Social and common etiquette among the BaTonga


By Elliott Siamonga

THE correctness of the BaTonga behaviour is striking and apparently based on a very strict code of etiquette.
The precedence and duties of each individual are so clearly defined there is never any discussion about who offers the prayers at a religious gathering, who speaks at an important occasion, who hands out beer or receives the first cup at a beer party.
Greetings are performed in a slow and deliberate manner by both parties.
For instance, when the BaTonga men are sitting at their village meetings (padare) and a stranger approaches, he sits down quietly, claps his hands two or three times while the men continue their talk.
At a suitable break in the discussion he claps his hands again, and is answered by a similar clap from the most senior of the villagers.
BaTonga elders say this is a sign that he is welcome and may now give the reasons for his visit, when he leaves, and if the visit has lasted several days he is bidden farewell at the entrance of the village, but is accompanied for about a kilometre or more, before the villagers take leave of him — a courtesy which implies an interest in the visitor up to the last moment of his visit, pleasure in his company, and a reluctance to part with him.

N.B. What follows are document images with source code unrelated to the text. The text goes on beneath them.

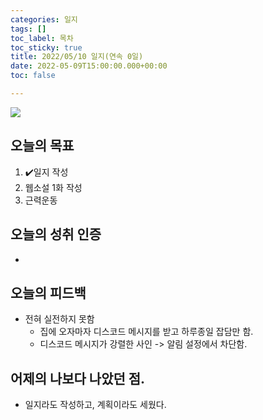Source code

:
 ```yaml
---
categories: 일지
tags: []
toc_label: 목차
toc_sticky: true
title: 2022/05/10 일지(연속 0일)
date: 2022-05-09T15:00:00.000+00:00
toc: false

---
```

![](/blog/assets/images/c_rank.webp)

## 오늘의 목표

1. :heavy_check_mark:일지 작성
2. 웹소설 1화 작성
3. 근력운동

## 오늘의 성취 인증

* 

## 오늘의 피드백

* 전혀 실전하지 못함
  * 집에 오자마자 디스코드 메시지를 받고 하루종일 잡담만 함.
  * 디스코드 메시지가 강렬한 사인 -> 알림 설정에서 차단함.

## 어제의 나보다 나았던 점.

* 일지라도 작성하고, 계획이라도 세웠다.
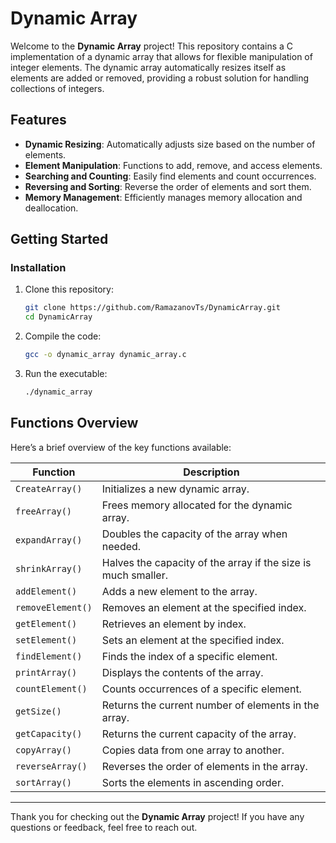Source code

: # Dynamic Array

Welcome to the **Dynamic Array** project! This repository contains a C implementation of a dynamic array that allows for flexible manipulation of integer elements. The dynamic array automatically resizes itself as elements are added or removed, providing a robust solution for handling collections of integers.

## Features

- **Dynamic Resizing**: Automatically adjusts size based on the number of elements.
- **Element Manipulation**: Functions to add, remove, and access elements.
- **Searching and Counting**: Easily find elements and count occurrences.
- **Reversing and Sorting**: Reverse the order of elements and sort them.
- **Memory Management**: Efficiently manages memory allocation and deallocation.

## Getting Started

### Installation

1. Clone this repository:
   ```bash
   git clone https://github.com/RamazanovTs/DynamicArray.git
   cd DynamicArray
   ```

2. Compile the code:
   ```bash
   gcc -o dynamic_array dynamic_array.c
   ```

3. Run the executable:
   ```bash
   ./dynamic_array
   ```

## Functions Overview

Here’s a brief overview of the key functions available:

| Function               | Description                                                  |
|------------------------|--------------------------------------------------------------|
| `CreateArray()`        | Initializes a new dynamic array.                            |
| `freeArray()`          | Frees memory allocated for the dynamic array.              |
| `expandArray()`        | Doubles the capacity of the array when needed.              |
| `shrinkArray()`        | Halves the capacity of the array if the size is much smaller.|
| `addElement()`         | Adds a new element to the array.                            |
| `removeElement()`      | Removes an element at the specified index.                 |
| `getElement()`         | Retrieves an element by index.                              |
| `setElement()`         | Sets an element at the specified index.                     |
| `findElement()`        | Finds the index of a specific element.                      |
| `printArray()`         | Displays the contents of the array.                         |
| `countElement()`       | Counts occurrences of a specific element.                   |
| `getSize()`            | Returns the current number of elements in the array.       |
| `getCapacity()`        | Returns the current capacity of the array.                  |
| `copyArray()`          | Copies data from one array to another.                      |
| `reverseArray()`       | Reverses the order of elements in the array.               |
| `sortArray()`          | Sorts the elements in ascending order.                      |

---

Thank you for checking out the **Dynamic Array** project! If you have any questions or feedback, feel free to reach out.
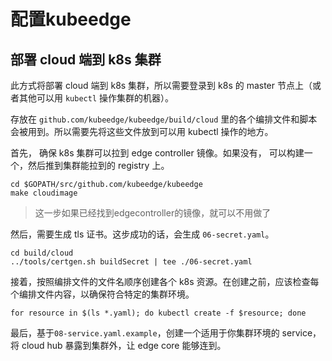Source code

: # 配置kubeedge

## 部署 cloud 端到 k8s 集群

此方式将部署 cloud 端到 k8s 集群，所以需要登录到 k8s 的 master 节点上（或者其他可以用 `kubectl` 操作集群的机器）。

存放在 `github.com/kubeedge/kubeedge/build/cloud` 里的各个编排文件和脚本会被用到。所以需要先将这些文件放到可以用 kubectl 操作的地方。

首先， 确保 k8s 集群可以拉到 edge controller 镜像。如果没有， 可以构建一个，然后推到集群能拉到的 registry 上。

```
cd $GOPATH/src/github.com/kubeedge/kubeedge
make cloudimage
```
> 这一步如果已经找到edgecontroller的镜像，就可以不用做了

然后，需要生成 tls 证书。这步成功的话，会生成 `06-secret.yaml`。

```
cd build/cloud
../tools/certgen.sh buildSecret | tee ./06-secret.yaml
```

接着，按照编排文件的文件名顺序创建各个 k8s 资源。在创建之前，应该检查每个编排文件内容，以确保符合特定的集群环境。

```
for resource in $(ls *.yaml); do kubectl create -f $resource; done
```

最后，基于`08-service.yaml.example`，创建一个适用于你集群环境的 service，
将 cloud hub 暴露到集群外，让 edge core 能够连到。
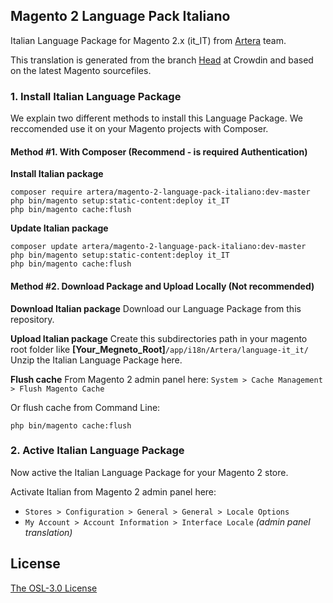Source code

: ## Magento 2 Language Pack Italiano
Italian Language Package for Magento 2.x (it_IT) from [Artera](https://www.artera.it/) team.

This translation is generated from the branch [Head](https://crowdin.com/project/magento-2/it#/Head) at Crowdin and based on the latest Magento sourcefiles.

### 1. Install Italian Language Package
We explain two different methods to install this Language Package.
We reccomended use it on your Magento projects with Composer.


#### Method #1. With Composer (Recommend - is required Authentication)

**Install Italian package**
```
composer require artera/magento-2-language-pack-italiano:dev-master
php bin/magento setup:static-content:deploy it_IT
php bin/magento cache:flush
```

**Update Italian package**
```
composer update artera/magento-2-language-pack-italiano:dev-master
php bin/magento setup:static-content:deploy it_IT
php bin/magento cache:flush
```


#### Method #2. Download Package and Upload Locally (Not recommended)

**Download Italian package**
Download our Language Package from this repository.

**Upload Italian package**
Create this subdirectories path in your magento root folder like **[Your_Megneto_Root]**`/app/i18n/Artera/language-it_it/`
Unzip the Italian Language Package here.

**Flush cache**
From Magento 2 admin panel here:
`System > Cache Management > Flush Magento Cache`

Or flush cache from Command Line:
```
php bin/magento cache:flush
```

### 2. Active Italian Language Package
Now active the Italian Language Package for your Magento 2 store.

Activate Italian from Magento 2 admin panel here:
- `Stores > Configuration > General > General > Locale Options`
- `My Account > Account Information > Interface Locale` *(admin panel translation)*


## License
[The OSL-3.0 License](http://opensource.org/licenses/OSL-3.0)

Friends and relations greet each other according to age and superiority. The younger must be the first to greet and enquire about the health of the older one, except in the case of a son in-law who must always be the first to make these advances when he meets any of his father-in-law’s family, whatever their age.
Hands are not shaken unless the occasion lends itself: the usual greeting is made by clapping hands.

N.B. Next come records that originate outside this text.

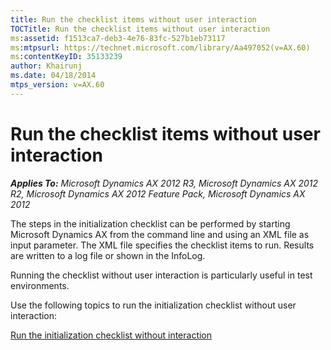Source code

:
 ```yaml
---
title: Run the checklist items without user interaction
TOCTitle: Run the checklist items without user interaction
ms:assetid: f1513ca7-deb3-4e76-83fc-527b1eb73117
ms:mtpsurl: https://technet.microsoft.com/library/Aa497052(v=AX.60)
ms:contentKeyID: 35133239
author: Khairunj
ms.date: 04/18/2014
mtps_version: v=AX.60
---
```


# Run the checklist items without user interaction 


_**Applies To:** Microsoft Dynamics AX 2012 R3, Microsoft Dynamics AX 2012 R2, Microsoft Dynamics AX 2012 Feature Pack, Microsoft Dynamics AX 2012_

The steps in the initialization checklist can be performed by starting Microsoft Dynamics AX from the command line and using an XML file as input parameter. The XML file specifies the checklist items to run. Results are written to a log file or shown in the InfoLog.

Running the checklist without user interaction is particularly useful in test environments.

Use the following topics to run the initialization checklist without user interaction:

[Run the initialization checklist without interaction](run-the-initialization-checklist-without-interaction.md)

  


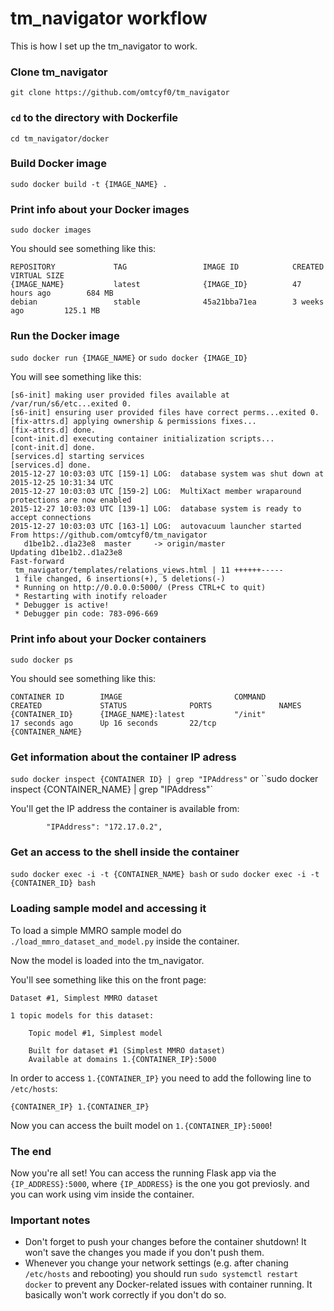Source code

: # tm_navigator workflow

This is how I set up the tm_navigator to work.

### Clone tm_navigator

`git clone https://github.com/omtcyf0/tm_navigator`

### `cd` to the directory with Dockerfile

`cd tm_navigator/docker`

### Build Docker image

`sudo docker build -t {IMAGE_NAME} .`

### Print info about your Docker images

`sudo docker images`

You should see something like this:

```
REPOSITORY             TAG                 IMAGE ID            CREATED             VIRTUAL SIZE
{IMAGE_NAME}           latest              {IMAGE_ID}          47 hours ago        684 MB
debian                 stable              45a21bba71ea        3 weeks ago         125.1 MB
```

### Run the Docker image

`sudo docker run {IMAGE_NAME}` or `sudo docker {IMAGE_ID}`

You will see something like this:

```
[s6-init] making user provided files available at /var/run/s6/etc...exited 0.
[s6-init] ensuring user provided files have correct perms...exited 0.
[fix-attrs.d] applying ownership & permissions fixes...
[fix-attrs.d] done.
[cont-init.d] executing container initialization scripts...
[cont-init.d] done.
[services.d] starting services
[services.d] done.
2015-12-27 10:03:03 UTC [159-1] LOG:  database system was shut down at 2015-12-25 10:31:34 UTC
2015-12-27 10:03:03 UTC [159-2] LOG:  MultiXact member wraparound protections are now enabled
2015-12-27 10:03:03 UTC [139-1] LOG:  database system is ready to accept connections
2015-12-27 10:03:03 UTC [163-1] LOG:  autovacuum launcher started
From https://github.com/omtcyf0/tm_navigator
   d1be1b2..d1a23e8  master     -> origin/master
Updating d1be1b2..d1a23e8
Fast-forward
 tm_navigator/templates/relations_views.html | 11 ++++++-----
 1 file changed, 6 insertions(+), 5 deletions(-)
 * Running on http://0.0.0.0:5000/ (Press CTRL+C to quit)
 * Restarting with inotify reloader
 * Debugger is active!
 * Debugger pin code: 783-096-669
```

### Print info about your Docker containers

`sudo docker ps`

You should see something like this:

```
CONTAINER ID        IMAGE                         COMMAND             CREATED             STATUS              PORTS               NAMES
{CONTAINER_ID}      {IMAGE_NAME}:latest           "/init"             17 seconds ago      Up 16 seconds       22/tcp              {CONTAINER_NAME}
```

### Get information about the container IP adress

`sudo docker inspect {CONTAINER ID} | grep "IPAddress"` or ``sudo docker inspect {CONTAINER_NAME} | grep "IPAddress"`

You'll get the IP address the container is available from:

```
        "IPAddress": "172.17.0.2",
```

### Get an access to the shell inside the container

`sudo docker exec -i -t {CONTAINER_NAME} bash` or `sudo docker exec -i -t {CONTAINER_ID} bash`

### Loading sample model and accessing it

To load a simple MMRO sample model do `./load_mmro_dataset_and_model.py` inside the container.

Now the model is loaded into the tm_navigator.

You'll see something like this on the front page:

```
Dataset #1, Simplest MMRO dataset

1 topic models for this dataset:

    Topic model #1, Simplest model

    Built for dataset #1 (Simplest MMRO dataset)
    Available at domains 1.{CONTAINER_IP}:5000
```

In order to access `1.{CONTAINER_IP}` you need to add the following line to `/etc/hosts`:

`{CONTAINER_IP} 1.{CONTAINER_IP}`

Now you can access the built model on `1.{CONTAINER_IP}:5000`!

### The end

Now you're all set! You can access the running Flask app via the `{IP_ADDRESS}:5000`, where `{IP_ADDRESS}` is the one you got previosly. and you can work using vim inside the container.

### Important notes

* Don't forget to push your changes before the container shutdown! It won't save the changes you made if you don't push them.
* Whenever you change your network settings (e.g. after chaning `/etc/hosts` and rebooting) you should run `sudo systemctl restart docker` to prevent any Docker-related issues with container running. It basically won't work correctly if you don't do so.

Men clap with their palms and fingers extended and women with the palms of their hands at right angles.
Elders say if a woman meets an older person on her path, she claps her hands and at the same time bends both knees forward.
She does this respectful gesture also when she hands an article to her husband or any senior man of the family.
When greeting an important person such as a chief, the men sit on the ground and clap their hands twice when the chief enters the circle.
After a short silence, they clap their hands again in unison, very fast, and keep up this rhythmic clapping for some time.
The BaTonga eating habits are regulated by a special ode of behaviour.
For instance, no man at the dare starts to eat before his elders.
He does not finish eating before older men and consequently, he must never rise and walk away while the elders are still eating.
It is common that when the BaTonga man is given food, he does not eat it alone, however, hungry he may be.
He shares it with the others.
The BaTonga child is brought up on the principle that food must be shared.
Good manners and discipline are part of the BaTonga child’s upbringing.
The whole family takes a hand in this process; the parents teach obedience and administer punishment when necessary, the grandparents play their part by telling the child how to behave towards seniors, visitors and strangers while aunts on the parental side teach correct relationships towards the opposite sex.
Receiving and returning a present are also arts practised by the BaTonga as simple etiquette.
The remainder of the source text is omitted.